■ **Given records**
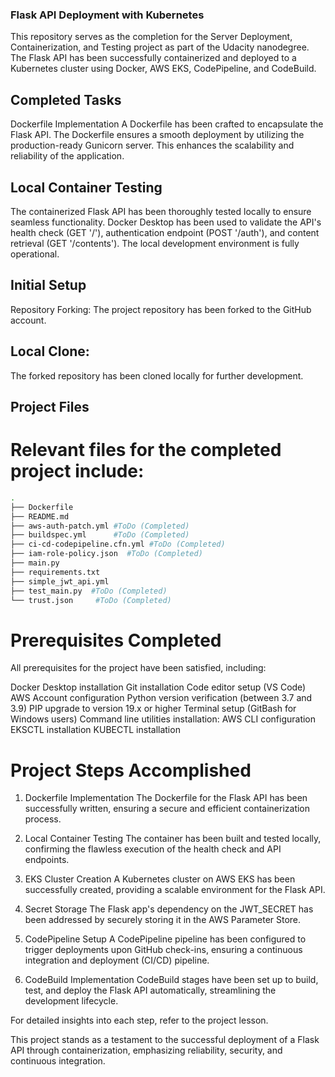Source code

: ### Flask API Deployment with Kubernetes

This repository serves as the completion for the Server Deployment, Containerization, and Testing project as part of the Udacity nanodegree. The Flask API has been successfully containerized and deployed to a Kubernetes cluster using Docker, AWS EKS, CodePipeline, and CodeBuild.

## Completed Tasks

Dockerfile Implementation
A Dockerfile has been crafted to encapsulate the Flask API. The Dockerfile ensures a smooth deployment by utilizing the production-ready Gunicorn server. This enhances the scalability and reliability of the application.

## Local Container Testing

The containerized Flask API has been thoroughly tested locally to ensure seamless functionality. Docker Desktop has been used to validate the API's health check (GET '/'), authentication endpoint (POST '/auth'), and content retrieval (GET '/contents'). The local development environment is fully operational.

## Initial Setup

Repository Forking:
The project repository has been forked to the GitHub account.

## Local Clone:
The forked repository has been cloned locally for further development.

## Project Files
# Relevant files for the completed project include:

```bash
.
├── Dockerfile 
├── README.md
├── aws-auth-patch.yml #ToDo (Completed)
├── buildspec.yml      #ToDo (Completed)
├── ci-cd-codepipeline.cfn.yml #ToDo (Completed)
├── iam-role-policy.json  #ToDo (Completed)
├── main.py
├── requirements.txt
├── simple_jwt_api.yml
├── test_main.py  #ToDo (Completed)
└── trust.json     #ToDo (Completed)
```

# Prerequisites Completed
All prerequisites for the project have been satisfied, including:

Docker Desktop installation
Git installation
Code editor setup (VS Code)
AWS Account configuration
Python version verification (between 3.7 and 3.9)
PIP upgrade to version 19.x or higher
Terminal setup (GitBash for Windows users)
Command line utilities installation:
AWS CLI configuration
EKSCTL installation
KUBECTL installation

# Project Steps Accomplished

1. Dockerfile Implementation
The Dockerfile for the Flask API has been successfully written, ensuring a secure and efficient containerization process.

2. Local Container Testing
The container has been built and tested locally, confirming the flawless execution of the health check and API endpoints.

3. EKS Cluster Creation
A Kubernetes cluster on AWS EKS has been successfully created, providing a scalable environment for the Flask API.

4. Secret Storage
The Flask app's dependency on the JWT_SECRET has been addressed by securely storing it in the AWS Parameter Store.

5. CodePipeline Setup
A CodePipeline pipeline has been configured to trigger deployments upon GitHub check-ins, ensuring a continuous integration and deployment (CI/CD) pipeline.

6. CodeBuild Implementation
CodeBuild stages have been set up to build, test, and deploy the Flask API automatically, streamlining the development lifecycle.

For detailed insights into each step, refer to the project lesson.

This project stands as a testament to the successful deployment of a Flask API through containerization, emphasizing reliability, security, and continuous integration.

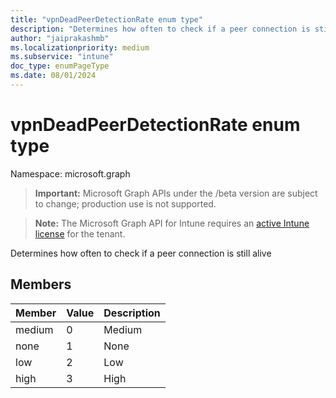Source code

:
 ```yaml
---
title: "vpnDeadPeerDetectionRate enum type"
description: "Determines how often to check if a peer connection is still alive"
author: "jaiprakashmb"
ms.localizationpriority: medium
ms.subservice: "intune"
doc_type: enumPageType
ms.date: 08/01/2024
---
```


# vpnDeadPeerDetectionRate enum type

Namespace: microsoft.graph

> **Important:** Microsoft Graph APIs under the /beta version are subject to change; production use is not supported.

> **Note:** The Microsoft Graph API for Intune requires an [active Intune license](https://go.microsoft.com/fwlink/?linkid=839381) for the tenant.

Determines how often to check if a peer connection is still alive

## Members
|Member|Value|Description|
|:---|:---|:---|
|medium|0|Medium|
|none|1|None|
|low|2|Low|
|high|3|High|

■ **Work item**
Copy out, from the listing above, every line that contains the string "containerized".

■ **Exercise answer**
This repository serves as the completion for the Server Deployment, Containerization, and Testing project as part of the Udacity nanodegree. The Flask API has been successfully containerized and deployed to a Kubernetes cluster using Docker, AWS EKS, CodePipeline, and CodeBuild.
The containerized Flask API has been thoroughly tested locally to ensure seamless functionality. Docker Desktop has been used to validate the API's health check (GET '/'), authentication endpoint (POST '/auth'), and content retrieval (GET '/contents'). The local development environment is fully operational.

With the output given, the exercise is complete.